Backbytes: Whatever you're doing, it's probably against the law

Met Police make laws up as they go along

Not long ago, we carried a tale about two blokes who got whacked by the long arm of the law on account of some apparently illegal filth someone had sent them anonymously, which they hadn’t subjected to a Gutmann 35-pass overwrite deletion when they were picked up and had their smartphones sequestered on an unrelated matter.

Emboldened by those unjust convictions, the Metropolitan Police more recently suggested that simply watching the appalling video of the murder of journalist James Foley by Islamist extremists in Syria constituted a criminal act under anti-terror laws.

“We would like to remind the public that viewing, downloading or disseminating extremist material within the UK may constitute an offence under terrorism legislation,” tweeted the old bill.

On questioning, however, the Metropolitan Police couldn’t actually identify the laws that might have been broken and were forced to back down. So, if you’d clicked on that link out of morbid curiousity, you shouldn’t get woken up at 6am by the rozzers kicking your front door in – and no doubt trailed by a BBC camera crew.

“If a police force tells people something is against the law then it should be able to instantly say on demand what the law is.
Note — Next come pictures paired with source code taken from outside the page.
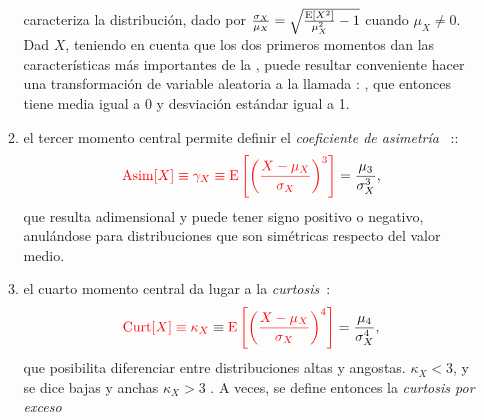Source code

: \begin{itemize}
\begin{enumerate}
  caracteriza   la   distribuci\'on,    dado   por   $\frac{\sigma_X}{\mu_X}   =
  \sqrt{\frac{\operatorname{E}\left[    X^2   \right]}{\mu_X^2}-1}$   cuando    $\mu_X   \ne
  0$. \newline Dad $X$, teniendo en cuenta que los
  dos  primeros  momentos dan  las  caracter\'isticas  m\'as  importantes de  la
  , puede resultar  conveniente hacer una
  transformaci\'on  de  variable  aleatoria  a la  llamada  : ,
    que entonces  tiene media  igual a  0 y    desviaci\'on
  est\'andar igual a 1\modif{)}.
\item {} el tercer momento  central permite definir el
  {\it coeficiente de asimetr\'ia} ~\cite{Pea05}::
  \[
  {\color{red} \operatorname{Asim}[X] \equiv \gamma_X \equiv  \operatorname{E}\left[ \left( \frac{X - \mu_X}{\sigma_X}
      \right)^3 \right]} = \frac{\mu_3}{\sigma_X^3},
  \]
   que resulta adimensional y
  puede tener  signo positivo o  negativo, anul\'andose para  distribuciones que
  son sim\'etricas respecto del valor medio.
\item  {}  el  cuarto momento  central da  lugar a  la
  {\it curtosis}~\cite{Pea05, Wes14}:
  \[
  {\color{red} \operatorname{Curt}[X]  \equiv \kappa_X}  \equiv {\color{red} \operatorname{E}\left[  \left(  \frac{X -
          \mu_X}{\sigma_X} \right)^4 \right]} = \frac{\mu_4}{\sigma_X^4},
  \]
   que posibilita diferenciar
  entre distribuciones  altas y angostas.    $\kappa_X <  3$, y se  dice bajas y  anchas 
  $\kappa_X > 3$ .  A veces, se define entonces la {\it curtosis por exceso} \

\end{enumerate}
\end{itemize}
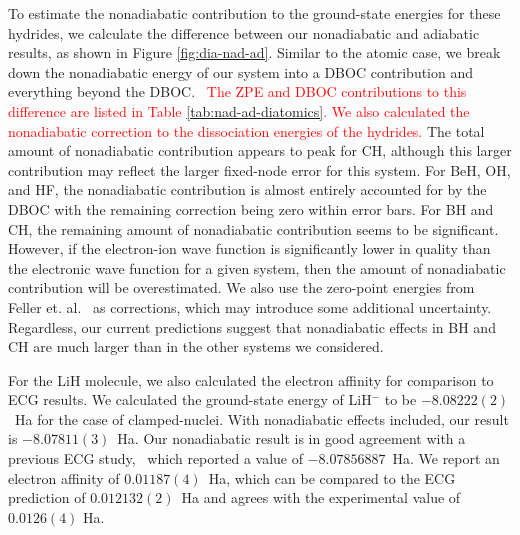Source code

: \documentclass[aip,jcp,numerical,reprint]{revtex4-1}
\begin{document}
To estimate the nonadiabatic contribution to the ground-state energies for these hydrides, we calculate the difference between our nonadiabatic and adiabatic results, as shown in Figure \ref{fig:dia-nad-ad}. Similar to the atomic case, we break down the nonadiabatic energy of our system into a DBOC contribution and everything beyond the DBOC.~\cite{CFOUR,Harding,Feller_DBOC} \textcolor{red}{The ZPE and DBOC contributions to this difference are listed in Table \ref{tab:nad-ad-diatomics}. We also calculated the nonadiabatic correction to the dissociation energies of the hydrides.} The total amount of nonadiabatic contribution appears to peak for CH, although this larger contribution may reflect the larger fixed-node error for this system. For BeH, OH, and HF, the nonadiabatic contribution is almost entirely accounted for by the DBOC with the remaining correction being zero within error bars. For BH and CH, the remaining amount of nonadiabatic contribution seems to be significant. However, if the electron-ion wave function is significantly lower in quality than the electronic wave function for a given system, then the amount of nonadiabatic contribution will be overestimated. We also use the zero-point energies from Feller et. al.~\cite{Feller_Corrections} as corrections, which may introduce some additional uncertainty.  Regardless, our current predictions suggest that nonadiabatic effects in BH and CH are much larger than in the other systems we considered.

For the LiH molecule, we also calculated the electron affinity for comparison to ECG results. We calculated the ground-state energy of LiH$^-$ to be $-8.08222(2)$~Ha for the case of clamped-nuclei. With nonadiabatic effects included, our result is  $-8.07811(3)$~Ha. Our nonadiabatic result is in good agreement with a previous ECG study,~\cite{Bubin_LiH-_noBO} which reported a value of $-8.07856887$~Ha. We report an electron affinity of $0.01187(4)$~Ha, which can be compared to the ECG prediction of $0.012132(2)$~Ha and agrees with the experimental value of $0.0126(4)$ Ha.~\cite{switch}
\end{document}
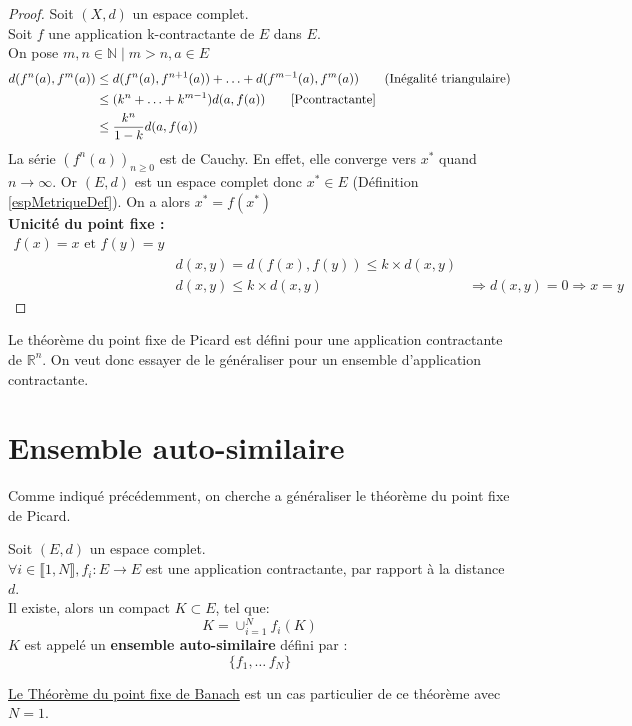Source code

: \documentclass[a4paper, 12pt]{report}
\begin{document}
			\begin{proof}
				Soit $(X,d)$ un espace complet.\\
				Soit $f$ une application k-contractante de $E$ dans $E$.\\
				On pose $m,n\in\mathds{N}\mid m>n,a\in E$\\
				\begin{align*}
					d(f^n(a),f^m(a))&\leq d(f^n(a),f^{n+1}(a))+\ldots+d(f^{m-1}(a),f^m(a))  \tag{Inégalité triangulaire}\\
									&\leq (k^n+\ldots+k^{m-1})d(a,f(a)) \tag*{\eqref{Pcontractante}}\\
									&\leq \frac{k^n}{1-k}d(a,f(a))
				\end{align*}
				La série $(f^n(a))_{n\geq 0}$ est de Cauchy. En effet, elle converge vers $x^*$ quand $n\longrightarrow\infty$.
				Or $(E,d)$ est un espace complet donc $x^*\in E$ (Définition \ref{espMetriqueDef}).
				On a alors $x^*=f(x^*)$\\
				\textbf{Unicité du point fixe :}
				\begin{align*}
					f(x)=x \textrm{ et } f(y)=y\\
					&d(x,y) = d(f(x),f(y)) \leq k\times d(x,y)\\
					&d(x,y) \leq k\times d(x,y)
					&\Rightarrow d(x,y)=0\Rightarrow x=y \tag{Unicité}
				\end{align*}
			\end{proof}
			\hspace{.7 cm} Le théorème du point fixe de Picard est défini pour une application contractante de $\mathds{R}^n$. On veut donc essayer de le généraliser pour un ensemble d'application contractante.
\newpage
		\section{Ensemble auto-similaire}
			Comme indiqué précédemment, on cherche a généraliser le théorème du point fixe de Picard.
			\begin{theorem}
			\label{thmPrincipale}
				Soit $(E,d)$ un espace complet.\\
				$\forall i \in \llbracket 1,N \rrbracket, f_i:E \longrightarrow E$ est une application contractante, par rapport à la distance $d$.\\
				Il existe, alors un compact $K\subset E$, tel que:
				\begin{equation*}
					K=\cup^N_{i=1}f_i(K)
				\end{equation*}
				$K$ est appelé un \textbf{ensemble auto-similaire} défini par :
				\begin{equation*}
					\{f_1,\ldots\,f_N\}
				\end{equation*}
			\end{theorem}
			\begin{remark*}
			\hyperref[ThmPtFixe]{Le Théorème du point fixe de Banach} est un cas particulier de ce théorème avec $N=1$.
			\end{remark*}
		
\end{document}
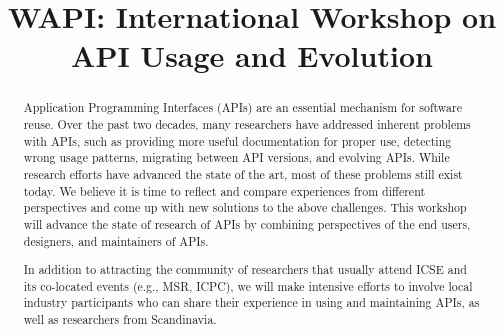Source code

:\documentclass[10pt, conference]{IEEEtran}
\newcommand{\shortname}{WAPI}
\begin{document}
\title{\shortname{}: International Workshop on API Usage and Evolution}


\newcommand\tud[0]{\textsuperscript{\normalfont \textdagger}}
\newcommand\iowa[0]{\textsuperscript{\normalfont \textparagraph}}
\newcommand\utd[0]{\textsuperscript{\normalfont \ddag}}
\newcommand\lanu[0]{\textsuperscript{\normalfont \textsection}}
\newcommand\ualberta[0]{\textsuperscript{\normalfont \textasteriskcentered}}

\author{
\and
{}
\and
{}
\and
{}
\and
{}
}


\maketitle


\begin{abstract}
Application Programming Interfaces (APIs) are an essential mechanism for software reuse. Over the past two decades, many researchers have addressed inherent problems with APIs, such as providing more useful documentation for proper use, detecting wrong usage patterns, migrating between API versions, and evolving APIs. While research efforts have advanced the state of the art, most of these problems still exist today. We believe it is time to reflect and compare experiences from different perspectives and come up with new solutions to the above challenges. This workshop will advance the state of research of APIs by combining perspectives of the end users, designers, and maintainers of APIs.

In addition to attracting the community of researchers that usually attend ICSE and its co-located events (e.g., MSR, ICPC), we will make intensive efforts to involve local industry participants who can share their experience in using and maintaining APIs, as well as researchers from Scandinavia.
\end{abstract}
\end{document}
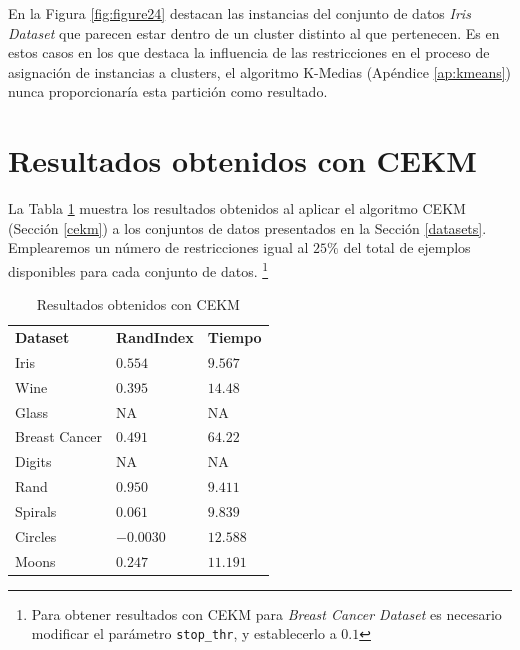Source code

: En la Figura \ref{fig:figure24} destacan las instancias del conjunto de datos \textit{Iris Dataset} que parecen estar dentro de un cluster distinto al que pertenecen. Es en estos casos en los que destaca la influencia de las restricciones en el proceso de asignación de instancias a clusters, el algoritmo K-Medias (Apéndice \ref{ap:kmeans}) nunca proporcionaría esta partición como resultado.

\clearpage

\section{Resultados obtenidos con CEKM}

La Tabla \ref{tab:tabla8} muestra los resultados obtenidos al aplicar el algoritmo \acf{CEKM} (Sección \ref{cekm}) a los conjuntos de datos presentados en la Sección \ref{datasets}. Emplearemos un número de restricciones igual al $25\%$ del total de ejemplos disponibles para cada conjunto de datos. \footnote{Para obtener resultados con \acs{CEKM} para \textit{Breast Cancer Dataset} es necesario modificar el parámetro \texttt{stop\_thr}, y establecerlo a $0.1$ }

\begin{table}[!h]
	\centering
	\setlength{\arrayrulewidth}{1mm}
	\setlength{\tabcolsep}{10pt}
	\renewcommand{\arraystretch}{0.9}
	
	\begin{tabular}{ >{\centering\arraybackslash}m{2.5cm}  >{\centering\arraybackslash}m{1.8cm}>{\centering\arraybackslash}m{1.5cm}}
		\hline
		\rowcolor{black}
		\multicolumn{3}{c}{\bf \color{white}{Resultados obtenidos con CEKM}}\\
		\hline
		\rowcolor{gray!50}
		\textbf{Dataset} & \textbf{RandIndex} & \textbf{Tiempo}  \\
		Iris & $0.554$ & $9.567$  \\
		Wine & $0.395$ & $14.48$  \\
		Glass & NA & NA  \\
		Breast Cancer & $0.491$ & $64.22$  \\
		Digits & NA & NA  \\
		Rand & $0.950$ & $9.411$  \\
		Spirals & $0.061$ & $9.839$  \\
		Circles & $-0.0030$ & $12.588$  \\
		Moons & $0.247$ & $11.191$  \\
		\hline
		
	\end{tabular}
	\caption{Resultados obtenidos con \acs{CEKM}}
	\label{tab:tabla8}
\end{table}

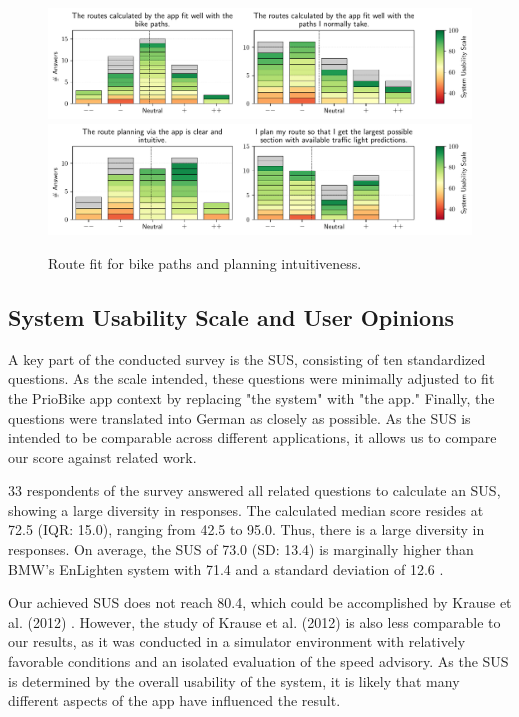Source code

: \begin{figure}[!b]
\caption{Route fit for bike paths and planning intuitiveness.}\label{fig:route-fit-bike-paths}
\includegraphics[width=\linewidth]{images/app-usability-questions-route-fit-bike-paths.pdf}
\\
\includegraphics[width=\linewidth]{images/app-usability-questions-route-planning-intuitiveness.pdf}
\end{figure}

\subsection{System Usability Scale and User Opinions}

A key part of the conducted survey is the SUS, consisting of ten standardized questions. As the scale intended, these questions were minimally adjusted to fit the PrioBike app context by replacing "the system" with "the app." Finally, the questions were translated into German as closely as possible. As the SUS is intended to be comparable across different applications, it allows us to compare our score against related work. 

33 respondents of the survey answered all related questions to calculate an SUS, showing a large diversity in responses. The calculated median score resides at 72.5 (IQR: 15.0), ranging from 42.5 to 95.0. Thus, there is a large diversity in responses. On average, the SUS of 73.0 (SD: 13.4) is marginally higher than BMW's EnLighten system with 71.4 and a standard deviation of 12.6 \cite{wilson_driver_2017}. 

Our achieved SUS does not reach 80.4, which could be accomplished by Krause et al. (2012) \cite{krause_traffic_2012}. However, the study of Krause et al. (2012) \cite{krause_traffic_2012} is also less comparable to our results, as it was conducted in a simulator environment with relatively favorable conditions and an isolated evaluation of the speed advisory. As the SUS is determined by the overall usability of the system, it is likely that many different aspects of the app have influenced the result.

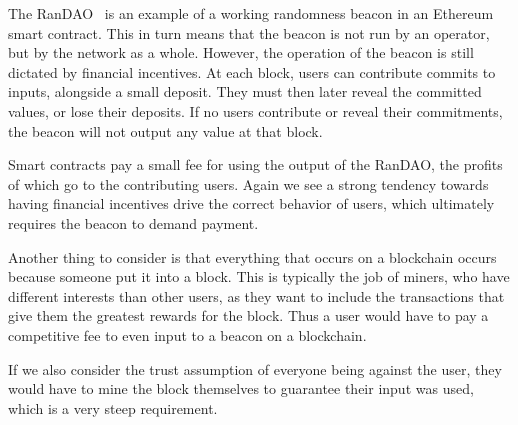 The RanDAO~\cite{randao} is an example of a working randomness beacon in an Ethereum smart contract. This in turn means that the beacon is not run by an operator, but by the network as a whole. However, the operation of the beacon is still dictated by financial incentives. At each block, users can contribute commits to inputs, alongside a small deposit. They must then later reveal the committed values, or lose their deposits. If no users contribute or reveal their commitments, the beacon will not output any value at that block.

Smart contracts pay a small fee for using the output of the RanDAO, the profits of which go to the contributing users. Again we see a strong tendency towards having financial incentives drive the correct behavior of users, which ultimately requires the beacon to demand payment.

Another thing to consider is that everything that occurs on a blockchain occurs because someone put it into a block. This is typically the job of miners, who have different interests than other users, as they want to include the transactions that give them the greatest rewards for the block. Thus a user would have to pay a competitive fee to even input to a beacon on a blockchain.

If we also consider the trust assumption of everyone being against the user, they would have to mine the block themselves to guarantee their input was used, which is a very steep requirement.
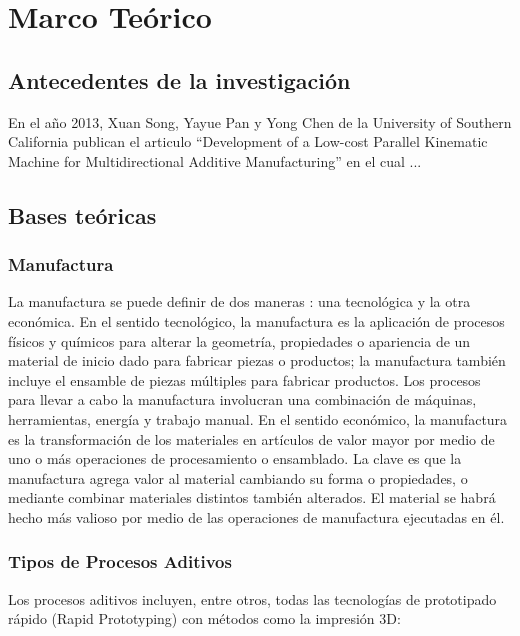 \chapter{Marco Teórico}

\section{Antecedentes de la investigación}

En el año 2013, Xuan Song, Yayue Pan y Yong Chen de la University of Southern California publican el articulo “Development of a Low-cost Parallel Kinematic Machine for Multidirectional Additive Manufacturing” en el cual ...

\newpage
\section{Bases teóricas}

\subsection{Manufactura}

La manufactura se puede definir de dos maneras \cite{Groover}: una tecnológica y la otra económica. En el sentido tecnológico, la manufactura es la aplicación de procesos físicos y químicos para alterar la geometría, propiedades o apariencia de un material de inicio dado para fabricar piezas o productos; la manufactura también incluye el ensamble de piezas múltiples para fabricar productos. Los procesos para llevar a cabo la manufactura involucran una combinación de máquinas, herramientas, energía y trabajo manual. En el sentido económico, la manufactura es la transformación de los materiales en artículos de valor mayor por medio de uno o más operaciones de procesamiento o ensamblado. La clave es que la manufactura agrega valor al material cambiando su forma o propiedades, o mediante combinar materiales distintos
también alterados. El material se habrá hecho más valioso por medio de las operaciones de manufactura ejecutadas en él.

\subsection{Tipos de Procesos Aditivos}

Los procesos aditivos incluyen, entre otros, todas las tecnologías de prototipado rápido (Rapid Prototyping) con métodos como la impresión 3D: 

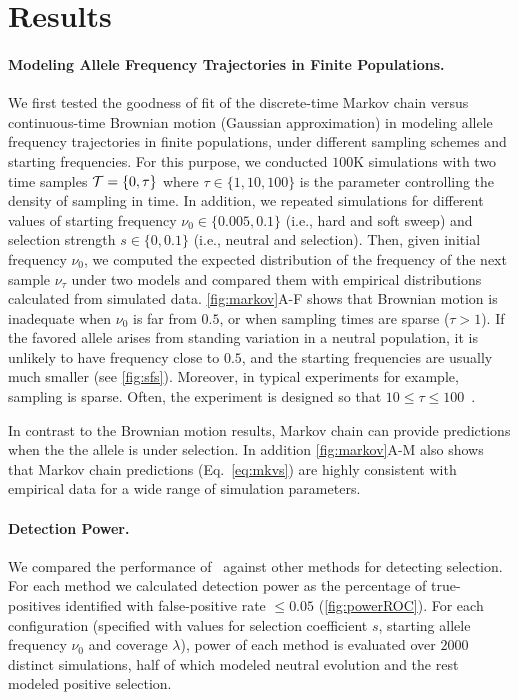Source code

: \section{Results}
\paragraph{Modeling Allele Frequency Trajectories in Finite Populations.} 
We first tested the goodness of fit of the discrete-time Markov chain
versus continuous-time Brownian motion (Gaussian approximation) in modeling 
allele frequency
trajectories in finite populations, under different sampling schemes
and starting frequencies.  For this purpose, we conducted $100$K
simulations with two time samples ${\cal T}=\{0,\tau\}$ where $\tau\in
\{1,10,100\}$ is the parameter controlling the density of sampling
in time.  In addition, we repeated simulations for different values of
starting frequency $\nu_0\in\{0.005,0.1\}$ (i.e., hard and soft sweep)
and selection strength $s\in\{0,0.1\}$ (i.e., neutral and
selection). Then, given initial frequency $\nu_0$, we computed
the expected distribution of the frequency of the next sample $\nu_\tau$
under two models and compared them with empirical distributions
calculated from simulated data.  \ref{fig:markov}A-F shows that
Brownian motion is inadequate when $\nu_0$ is
far from $0.5$, or when sampling times are sparse ($\tau>1$). If the
favored allele arises from standing variation in a neutral population,
it is unlikely to have frequency close to $0.5$, and the starting
frequencies are usually much smaller (see
\ref{fig:sfs}). Moreover, in typical \dmel experiments for
example, sampling is sparse. Often, the experiment is designed so that
$10\le\tau\le100$~\cite{kofler2013guide, orozco2012adaptation,
  zhou2011experimental,franssen2015patterns}.

In contrast to the Brownian motion results,  Markov chain can provide 
predictions when the the allele is under selection. In addition 
\ref{fig:markov}A-M
also shows that Markov chain predictions (Eq.~\ref{eq:mkvs}) are
highly consistent with empirical data for a wide range of simulation
parameters.

\paragraph{Detection Power.} 
We compared the performance of \comale\ against other methods for
detecting selection. For each method we calculated detection power as the 
percentage of true-positives identified with false-positive rate $\le 0.05$
(\ref{fig:powerROC}). For each
configuration (specified with values for selection coefficient $s$,
starting allele frequency $\nu_0$ and coverage $\lambda$), power of each method 
is evaluated over $2000$ distinct simulations, half of which modeled neutral 
evolution
and the rest modeled positive selection.

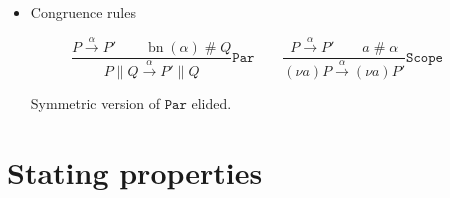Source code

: \documentclass{article}
\newcommand{\new}[2]{(\nu\!#1) #2}
\newcommand{\freshFor}{\mathrel{\#}}
\DeclareMathOperator{\bn}{bn}
\begin{document}
\begin{itemize}
\item Congruence rules

\begin{equation*}
%
%
\frac{
P \xrightarrow{\alpha} P' \qquad
\bn(\alpha) \freshFor Q
}{
P \parallel Q \xrightarrow{\alpha} P' \parallel Q
}
\mathtt{Par}
%
\qquad
%
%
\frac{
P \xrightarrow{\alpha} P' \qquad
a \freshFor \alpha
}{
\new{a}{P} \xrightarrow{\alpha} \new{a}{P'}
}
\mathtt{Scope}
%
\qquad
\end{equation*}

Symmetric version of $\mathtt{Par}$ elided.

\end{itemize}

\section{Stating properties}

\newcommand{\node}{\mathtt{Node}}
\end{document}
The law should not be made up by press officers as they go along,” was the damning judgment of lawyer David Allen Green, writing in the Financial Times.

Indeed, when the police themselves have no idea what the law is, perhaps that means there’s too much of it – or maybe we could do with a return to calm common sense on matters of law and order, rather than the shrill “sending of messages” every five minutes?